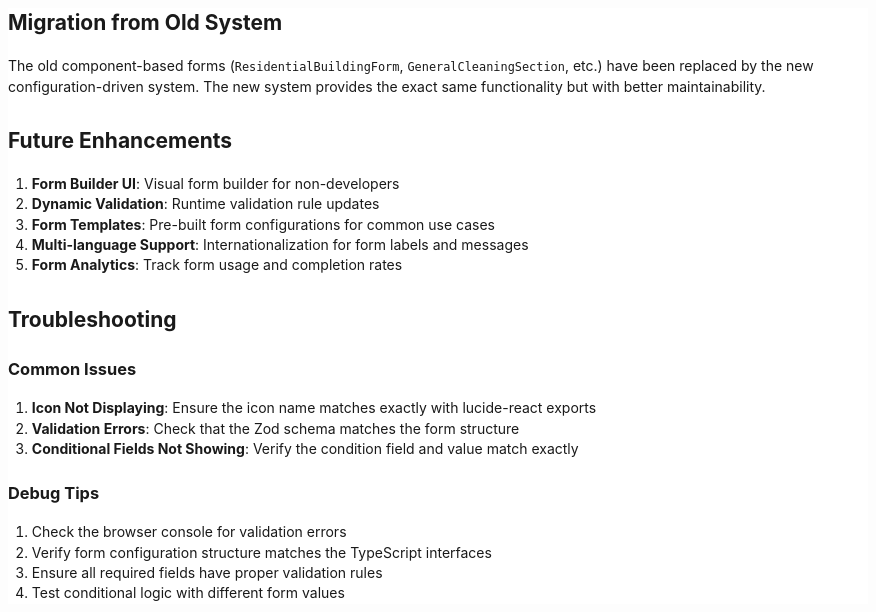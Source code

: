 ## Migration from Old System

The old component-based forms (`ResidentialBuildingForm`, `GeneralCleaningSection`, etc.) have been replaced by the new configuration-driven system. The new system provides the exact same functionality but with better maintainability.

## Future Enhancements

1. **Form Builder UI**: Visual form builder for non-developers
2. **Dynamic Validation**: Runtime validation rule updates
3. **Form Templates**: Pre-built form configurations for common use cases
4. **Multi-language Support**: Internationalization for form labels and messages
5. **Form Analytics**: Track form usage and completion rates

## Troubleshooting

### Common Issues

1. **Icon Not Displaying**: Ensure the icon name matches exactly with lucide-react exports
2. **Validation Errors**: Check that the Zod schema matches the form structure
3. **Conditional Fields Not Showing**: Verify the condition field and value match exactly

### Debug Tips

1. Check the browser console for validation errors
2. Verify form configuration structure matches the TypeScript interfaces
3. Ensure all required fields have proper validation rules
4. Test conditional logic with different form values
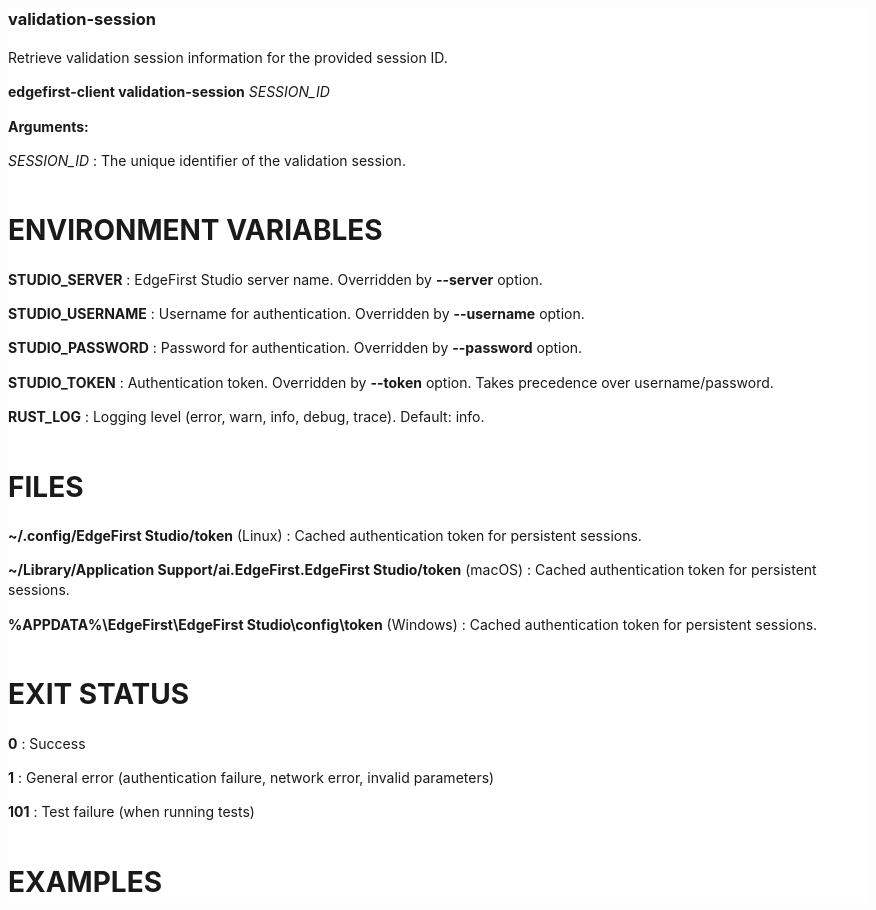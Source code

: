 ### validation-session

Retrieve validation session information for the provided session ID.

**edgefirst-client validation-session** *SESSION_ID*

**Arguments:**

*SESSION_ID*
:   The unique identifier of the validation session.

# ENVIRONMENT VARIABLES

**STUDIO_SERVER**
:   EdgeFirst Studio server name. Overridden by **\--server** option.

**STUDIO_USERNAME**
:   Username for authentication. Overridden by **\--username** option.

**STUDIO_PASSWORD**
:   Password for authentication. Overridden by **\--password** option.

**STUDIO_TOKEN**
:   Authentication token. Overridden by **\--token** option. Takes precedence over username/password.

**RUST_LOG**
:   Logging level (error, warn, info, debug, trace). Default: info.

# FILES

**~/.config/EdgeFirst Studio/token** (Linux)
:   Cached authentication token for persistent sessions.

**~/Library/Application Support/ai.EdgeFirst.EdgeFirst Studio/token** (macOS)
:   Cached authentication token for persistent sessions.

**%APPDATA%\\EdgeFirst\\EdgeFirst Studio\\config\\token** (Windows)
:   Cached authentication token for persistent sessions.

# EXIT STATUS

**0**
:   Success

**1**
:   General error (authentication failure, network error, invalid parameters)

**101**
:   Test failure (when running tests)

# EXAMPLES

**How to complete this task**:
What is wanted is a verbatim transcription of every record above, pictures excluded.

**Your response**:
Source code

: ## Migration from Old System

The old component-based forms (`ResidentialBuildingForm`, `GeneralCleaningSection`, etc.) have been replaced by the new configuration-driven system. The new system provides the exact same functionality but with better maintainability.

## Future Enhancements

1. **Form Builder UI**: Visual form builder for non-developers
2. **Dynamic Validation**: Runtime validation rule updates
3. **Form Templates**: Pre-built form configurations for common use cases
4. **Multi-language Support**: Internationalization for form labels and messages
5. **Form Analytics**: Track form usage and completion rates

## Troubleshooting

### Common Issues

1. **Icon Not Displaying**: Ensure the icon name matches exactly with lucide-react exports
2. **Validation Errors**: Check that the Zod schema matches the form structure
3. **Conditional Fields Not Showing**: Verify the condition field and value match exactly

### Debug Tips

1. Check the browser console for validation errors
2. Verify form configuration structure matches the TypeScript interfaces
3. Ensure all required fields have proper validation rules
4. Test conditional logic with different form values
Source code

: ### validation-session

Retrieve validation session information for the provided session ID.

**edgefirst-client validation-session** *SESSION_ID*

**Arguments:**

*SESSION_ID*
:   The unique identifier of the validation session.

# ENVIRONMENT VARIABLES

**STUDIO_SERVER**
:   EdgeFirst Studio server name. Overridden by **\--server** option.

**STUDIO_USERNAME**
:   Username for authentication. Overridden by **\--username** option.

**STUDIO_PASSWORD**
:   Password for authentication. Overridden by **\--password** option.

**STUDIO_TOKEN**
:   Authentication token. Overridden by **\--token** option. Takes precedence over username/password.

**RUST_LOG**
:   Logging level (error, warn, info, debug, trace). Default: info.

# FILES

**~/.config/EdgeFirst Studio/token** (Linux)
:   Cached authentication token for persistent sessions.

**~/Library/Application Support/ai.EdgeFirst.EdgeFirst Studio/token** (macOS)
:   Cached authentication token for persistent sessions.

**%APPDATA%\\EdgeFirst\\EdgeFirst Studio\\config\\token** (Windows)
:   Cached authentication token for persistent sessions.

# EXIT STATUS

**0**
:   Success

**1**
:   General error (authentication failure, network error, invalid parameters)

**101**
:   Test failure (when running tests)

# EXAMPLES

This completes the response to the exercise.